WHAT THE TASK ASKS: Copy each line below as written, but skip the pictures.

Stored data entries
_ _ _ _

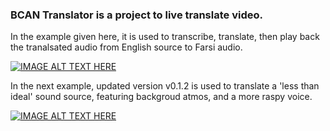 ### BCAN Translator is a project to live translate video.
In the example given here, it is used to transcribe, translate, then play back the tranalsated audio from English source to Farsi audio.

[![IMAGE ALT TEXT HERE](https://img.youtube.com/vi/NYsUdUu8jFQ/0.jpg)](https://www.youtube.com/watch?v=NYsUdUu8jFQ)

In the next example, updated version v0.1.2 is used to translate a 'less than ideal' sound source, featuring backgroud atmos, and a more raspy voice.

[![IMAGE ALT TEXT HERE](https://img.youtube.com/vi/D9fl3UOgT68/0.jpg)](https://www.youtube.com/watch?v=D9fl3UOgT68)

_ _ _ _

ANSWER:
 ### BCAN Translator is a project to live translate video.
In the example given here, it is used to transcribe, translate, then play back the tranalsated audio from English source to Farsi audio.

[![IMAGE ALT TEXT HERE](https://img.youtube.com/vi/NYsUdUu8jFQ/0.jpg)](https://www.youtube.com/watch?v=NYsUdUu8jFQ)

In the next example, updated version v0.1.2 is used to translate a 'less than ideal' sound source, featuring backgroud atmos, and a more raspy voice.

[![IMAGE ALT TEXT HERE](https://img.youtube.com/vi/D9fl3UOgT68/0.jpg)](https://www.youtube.com/watch?v=D9fl3UOgT68)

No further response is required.